As councils fall behind

Related tags Licensing authority License

There may be many licensees waking up this morning in a state of limbo. The reason for this is that, for the first time in their trade careers, they...

There may be many licensees waking up this morning in a state of limbo. The reason for this is that, for the first time in their trade careers, they do not have written permission to open their pubs.

Reports reaching me suggest a number of local authorities have not yet completed the necessary work of compiling and issuing licences which have been granted, let alone arranging hearings for those that are the subject of representations or appeals. All this means is that many licensees do not know exactly where they stand legally.

They do not have a summary of their new licence to post up on the premises, as I suggested last week that they should. Yet they know from the council that their application has been approved, or that there were no representations against it.

As I understand it, the police are being advised to take a relaxed approach to the situation, because the failure is not the fault of the licensed trade.

In some areas, the council is so far behind that it is unlikely variation applications will be re-heard until after Christmas, or even the end of January. Meanwhile, the pub should not be forced to shut just because the council has failed to issue the paperwork.

What should you do if you have not yet received your premises licence? The first thing is clearly to contact the licensing authority and ask what has happened, and when you will receive it. If you know for sure it has been granted, you can at least seek a licence number which you can keep to hand, to show the police if there is any inquiry.

Failing this - in cases where the licensing authority acknowledges the grant but cannot give further details or where it has simply failed to answer you - you should have to hand your application form and the proof of posting (a copy will in any event have been sent to the police).

This will show that the application was made, in case there is any doubt about it.

There are one or two examples of transition applications that are now well past their two-month date and which you are entitled to consider as a 'deemed grant' of conversion.

So at least you are confident that you have what you hold, and can run the pub exactly the way it was run yesterday.

The problem will come with a 'deemed refusal' of a variation.

I know of many incidents where the two-month period elapsed without a decision being made, even though there were no representations.
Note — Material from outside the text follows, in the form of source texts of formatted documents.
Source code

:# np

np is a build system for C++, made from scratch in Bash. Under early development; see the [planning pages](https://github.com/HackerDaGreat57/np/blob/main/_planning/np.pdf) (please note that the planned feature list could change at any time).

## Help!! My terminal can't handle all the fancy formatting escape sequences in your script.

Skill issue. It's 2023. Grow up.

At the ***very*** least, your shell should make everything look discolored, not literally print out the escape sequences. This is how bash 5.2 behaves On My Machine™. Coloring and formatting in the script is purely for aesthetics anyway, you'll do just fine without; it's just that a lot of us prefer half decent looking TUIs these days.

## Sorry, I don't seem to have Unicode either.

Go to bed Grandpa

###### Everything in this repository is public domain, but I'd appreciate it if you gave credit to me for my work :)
Unfortunately, the Licensing Act provides that, where this happens, the application is deemed to be refused, so that even where nobody objected and the licensing authority was under a duty to grant the licence, it is considered rejected because of the wording of schedule 8 of the new Act. This is very unfair indeed on the licensed trade, because that means a further application to magistrates to gain approval. In many cases magistrates are then referring the application back to councils, which means a further delay because authorities are so far behind with their work.

I have heard the argument that where there are no representations against a variation, then, because the Act states clearly that the licensing authority must grant the application, it can be considered a 'deemed grant'.

With regret, I cannot agree. A variation has to be 'determined' by the licensing authority.

If it has not got round to making a determination, they are at fault, but the remedy lies with the magistrates. In this instance, where there have been no representations, I do not think the magistrates should remit the matter to the council.

It would be much more efficient, and fairer on the licensed trade, if they immediately confirmed the lack of represen- tations and granted the new varied licence as requested.

But the courts are also under pressure to find time to do this routine job.

In some areas they are talking about hearings lasting well into the New Year. They cannot prioritise the 'rubber-stamping' of unopposed licences.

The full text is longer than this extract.